*** Records for this exercise ***

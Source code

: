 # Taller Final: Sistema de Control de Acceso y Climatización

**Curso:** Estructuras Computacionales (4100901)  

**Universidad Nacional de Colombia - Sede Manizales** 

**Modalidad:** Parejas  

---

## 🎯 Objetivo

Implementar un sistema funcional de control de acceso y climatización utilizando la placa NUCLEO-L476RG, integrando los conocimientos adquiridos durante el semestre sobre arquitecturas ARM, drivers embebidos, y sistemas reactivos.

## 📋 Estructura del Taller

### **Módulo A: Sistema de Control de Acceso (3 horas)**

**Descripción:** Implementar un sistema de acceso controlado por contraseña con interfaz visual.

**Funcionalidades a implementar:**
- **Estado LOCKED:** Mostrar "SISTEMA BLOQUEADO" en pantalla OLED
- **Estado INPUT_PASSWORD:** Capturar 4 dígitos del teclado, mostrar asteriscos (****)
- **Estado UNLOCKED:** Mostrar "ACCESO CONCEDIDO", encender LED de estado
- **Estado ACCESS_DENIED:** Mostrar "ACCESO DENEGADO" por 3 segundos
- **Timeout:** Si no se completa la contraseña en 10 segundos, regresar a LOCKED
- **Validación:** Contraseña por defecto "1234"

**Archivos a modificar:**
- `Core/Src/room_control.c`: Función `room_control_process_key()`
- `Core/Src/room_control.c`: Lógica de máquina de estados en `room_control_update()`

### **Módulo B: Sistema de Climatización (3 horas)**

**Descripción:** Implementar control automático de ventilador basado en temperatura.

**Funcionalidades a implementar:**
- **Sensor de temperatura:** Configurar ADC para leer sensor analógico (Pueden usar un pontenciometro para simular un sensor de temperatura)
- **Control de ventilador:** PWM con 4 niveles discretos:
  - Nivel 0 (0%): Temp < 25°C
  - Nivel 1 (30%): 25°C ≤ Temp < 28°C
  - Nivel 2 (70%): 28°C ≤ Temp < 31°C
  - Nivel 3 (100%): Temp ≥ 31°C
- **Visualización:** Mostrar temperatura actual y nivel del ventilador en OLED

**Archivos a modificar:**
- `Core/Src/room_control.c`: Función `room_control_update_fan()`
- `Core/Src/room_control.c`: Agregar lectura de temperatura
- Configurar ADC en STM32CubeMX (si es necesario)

*** End of Records for this exercise ***
*** Records for this exercise ***

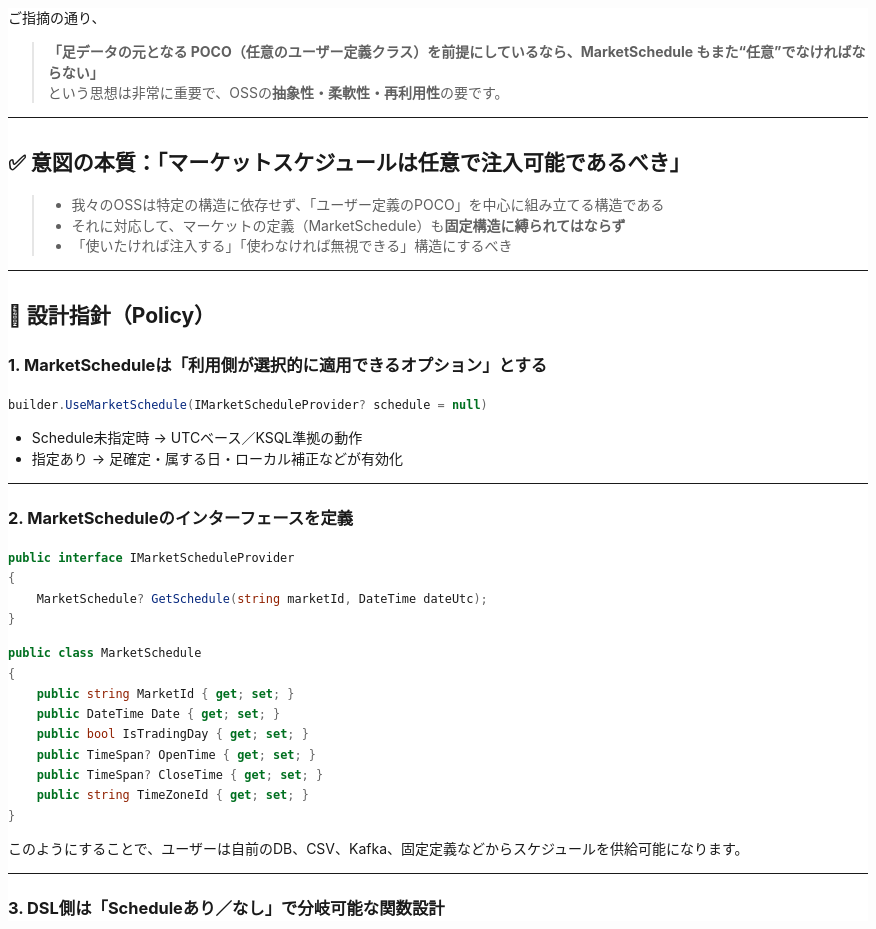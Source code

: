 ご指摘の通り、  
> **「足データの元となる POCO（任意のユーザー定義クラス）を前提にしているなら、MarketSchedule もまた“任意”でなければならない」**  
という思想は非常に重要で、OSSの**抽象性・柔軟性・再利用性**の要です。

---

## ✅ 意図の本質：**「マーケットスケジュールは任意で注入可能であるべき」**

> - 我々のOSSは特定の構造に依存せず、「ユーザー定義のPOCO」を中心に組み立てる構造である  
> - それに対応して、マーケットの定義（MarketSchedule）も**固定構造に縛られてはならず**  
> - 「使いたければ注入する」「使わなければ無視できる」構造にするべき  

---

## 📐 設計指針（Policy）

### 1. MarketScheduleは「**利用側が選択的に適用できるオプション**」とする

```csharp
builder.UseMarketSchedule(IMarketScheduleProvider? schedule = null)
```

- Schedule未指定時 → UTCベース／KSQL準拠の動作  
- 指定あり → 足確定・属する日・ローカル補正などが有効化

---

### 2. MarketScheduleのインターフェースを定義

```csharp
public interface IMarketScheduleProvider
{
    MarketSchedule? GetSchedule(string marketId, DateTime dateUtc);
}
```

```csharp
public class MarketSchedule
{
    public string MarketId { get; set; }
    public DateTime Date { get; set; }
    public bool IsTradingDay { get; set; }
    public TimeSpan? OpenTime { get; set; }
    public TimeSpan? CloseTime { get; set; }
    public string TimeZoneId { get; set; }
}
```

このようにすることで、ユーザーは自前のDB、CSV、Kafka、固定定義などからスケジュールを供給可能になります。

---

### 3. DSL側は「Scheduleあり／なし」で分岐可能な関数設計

*** End of Records for this exercise ***
*** Records for this exercise ***

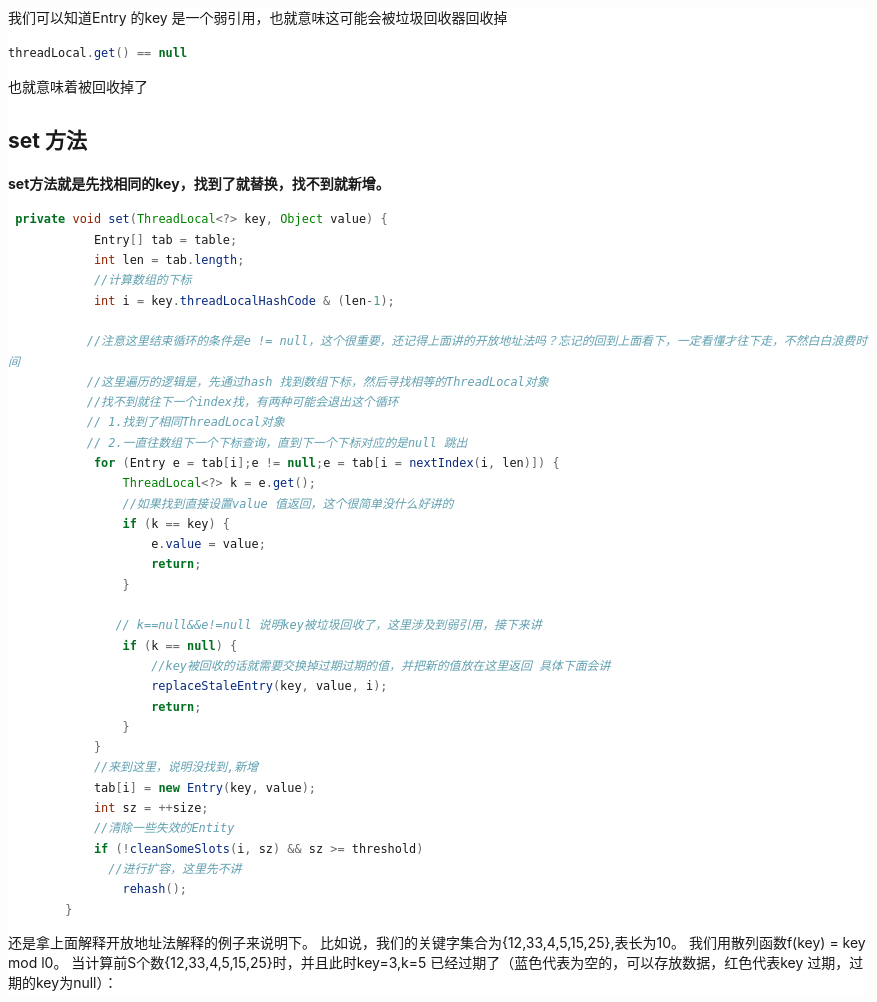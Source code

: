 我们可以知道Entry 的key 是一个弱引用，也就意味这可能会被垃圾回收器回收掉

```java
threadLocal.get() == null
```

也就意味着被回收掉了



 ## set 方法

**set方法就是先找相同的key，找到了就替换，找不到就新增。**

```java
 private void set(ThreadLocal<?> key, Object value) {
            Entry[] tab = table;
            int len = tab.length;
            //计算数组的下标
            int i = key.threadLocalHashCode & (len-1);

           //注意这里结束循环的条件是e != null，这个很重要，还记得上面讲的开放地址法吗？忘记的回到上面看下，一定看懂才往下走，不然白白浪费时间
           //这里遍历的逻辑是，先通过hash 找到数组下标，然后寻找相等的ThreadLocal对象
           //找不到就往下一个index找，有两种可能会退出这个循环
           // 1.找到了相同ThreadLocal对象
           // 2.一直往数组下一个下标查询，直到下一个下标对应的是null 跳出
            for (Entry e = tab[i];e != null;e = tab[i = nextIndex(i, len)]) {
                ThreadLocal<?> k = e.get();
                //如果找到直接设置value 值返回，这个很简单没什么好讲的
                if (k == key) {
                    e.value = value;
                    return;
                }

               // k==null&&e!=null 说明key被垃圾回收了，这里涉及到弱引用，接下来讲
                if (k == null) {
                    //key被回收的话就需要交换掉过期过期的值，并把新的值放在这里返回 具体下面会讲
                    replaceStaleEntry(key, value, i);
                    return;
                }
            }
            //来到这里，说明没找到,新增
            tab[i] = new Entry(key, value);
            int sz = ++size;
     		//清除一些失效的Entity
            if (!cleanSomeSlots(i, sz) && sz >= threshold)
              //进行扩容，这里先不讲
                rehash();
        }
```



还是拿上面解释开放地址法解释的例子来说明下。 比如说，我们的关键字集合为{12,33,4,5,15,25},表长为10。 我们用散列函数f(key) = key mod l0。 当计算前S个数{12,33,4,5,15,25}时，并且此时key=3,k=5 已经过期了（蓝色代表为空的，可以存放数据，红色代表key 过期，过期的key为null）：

*** End of Records for this exercise ***

Number of lines containing "horas" in the material above: give that number alone.

> **The completed task**:
2